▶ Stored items
##############################

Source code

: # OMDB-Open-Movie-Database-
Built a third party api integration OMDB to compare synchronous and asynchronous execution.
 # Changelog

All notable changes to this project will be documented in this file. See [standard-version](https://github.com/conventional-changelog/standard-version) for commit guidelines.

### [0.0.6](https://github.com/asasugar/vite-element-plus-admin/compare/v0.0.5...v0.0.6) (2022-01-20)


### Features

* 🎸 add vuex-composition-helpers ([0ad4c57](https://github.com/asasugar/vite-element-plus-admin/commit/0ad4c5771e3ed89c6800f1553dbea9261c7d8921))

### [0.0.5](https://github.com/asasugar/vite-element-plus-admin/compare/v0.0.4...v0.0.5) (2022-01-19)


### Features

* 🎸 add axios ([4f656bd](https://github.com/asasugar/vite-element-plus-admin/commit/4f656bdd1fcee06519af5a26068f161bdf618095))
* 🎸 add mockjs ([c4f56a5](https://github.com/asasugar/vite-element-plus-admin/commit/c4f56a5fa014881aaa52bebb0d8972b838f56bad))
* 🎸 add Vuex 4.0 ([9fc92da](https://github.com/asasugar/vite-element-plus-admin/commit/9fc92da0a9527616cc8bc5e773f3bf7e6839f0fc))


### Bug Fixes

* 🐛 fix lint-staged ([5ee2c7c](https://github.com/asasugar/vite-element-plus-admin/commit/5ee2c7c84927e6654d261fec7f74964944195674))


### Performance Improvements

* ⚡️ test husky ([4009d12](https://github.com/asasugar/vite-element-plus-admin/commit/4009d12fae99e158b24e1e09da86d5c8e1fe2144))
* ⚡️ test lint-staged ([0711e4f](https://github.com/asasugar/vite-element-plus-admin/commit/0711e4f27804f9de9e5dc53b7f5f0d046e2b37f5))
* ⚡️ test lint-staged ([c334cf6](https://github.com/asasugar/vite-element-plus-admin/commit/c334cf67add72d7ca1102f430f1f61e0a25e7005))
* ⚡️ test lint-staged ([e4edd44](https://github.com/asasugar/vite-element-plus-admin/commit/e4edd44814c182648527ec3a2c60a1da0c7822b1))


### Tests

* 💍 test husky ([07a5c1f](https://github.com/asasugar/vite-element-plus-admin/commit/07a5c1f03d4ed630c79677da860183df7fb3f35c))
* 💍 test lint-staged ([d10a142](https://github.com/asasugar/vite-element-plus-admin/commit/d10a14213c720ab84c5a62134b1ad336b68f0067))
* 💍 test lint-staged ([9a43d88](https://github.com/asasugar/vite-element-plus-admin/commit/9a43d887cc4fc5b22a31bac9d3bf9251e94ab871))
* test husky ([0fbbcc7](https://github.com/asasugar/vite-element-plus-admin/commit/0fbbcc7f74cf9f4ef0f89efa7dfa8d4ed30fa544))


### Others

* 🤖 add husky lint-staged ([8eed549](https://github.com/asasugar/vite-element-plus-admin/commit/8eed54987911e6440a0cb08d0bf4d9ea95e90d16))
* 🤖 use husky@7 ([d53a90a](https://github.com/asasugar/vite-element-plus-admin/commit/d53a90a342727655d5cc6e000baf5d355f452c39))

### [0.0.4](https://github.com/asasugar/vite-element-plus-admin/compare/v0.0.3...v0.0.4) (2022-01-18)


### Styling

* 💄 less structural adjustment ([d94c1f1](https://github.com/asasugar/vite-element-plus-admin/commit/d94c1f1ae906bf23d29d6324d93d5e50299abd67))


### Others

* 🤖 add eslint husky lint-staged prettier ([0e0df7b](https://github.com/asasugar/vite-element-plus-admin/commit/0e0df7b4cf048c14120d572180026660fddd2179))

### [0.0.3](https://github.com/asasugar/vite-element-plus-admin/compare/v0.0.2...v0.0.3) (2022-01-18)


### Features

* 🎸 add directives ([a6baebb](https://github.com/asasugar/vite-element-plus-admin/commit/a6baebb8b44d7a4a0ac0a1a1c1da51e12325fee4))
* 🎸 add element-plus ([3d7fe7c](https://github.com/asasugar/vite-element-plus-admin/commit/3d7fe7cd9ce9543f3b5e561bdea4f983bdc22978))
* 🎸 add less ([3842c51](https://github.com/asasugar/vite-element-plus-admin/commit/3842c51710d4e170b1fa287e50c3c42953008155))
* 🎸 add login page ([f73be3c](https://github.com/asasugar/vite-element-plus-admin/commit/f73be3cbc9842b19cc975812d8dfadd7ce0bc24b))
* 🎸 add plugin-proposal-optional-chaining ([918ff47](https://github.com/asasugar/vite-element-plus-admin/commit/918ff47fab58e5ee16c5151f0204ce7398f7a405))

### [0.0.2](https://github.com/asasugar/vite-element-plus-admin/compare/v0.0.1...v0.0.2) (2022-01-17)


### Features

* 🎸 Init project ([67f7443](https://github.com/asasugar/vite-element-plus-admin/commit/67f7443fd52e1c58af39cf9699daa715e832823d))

##############################

▶ Exercise objective
What is wanted is the number of lines holding "less" in the entries. Nothing else should be given.

▶ Answer section
2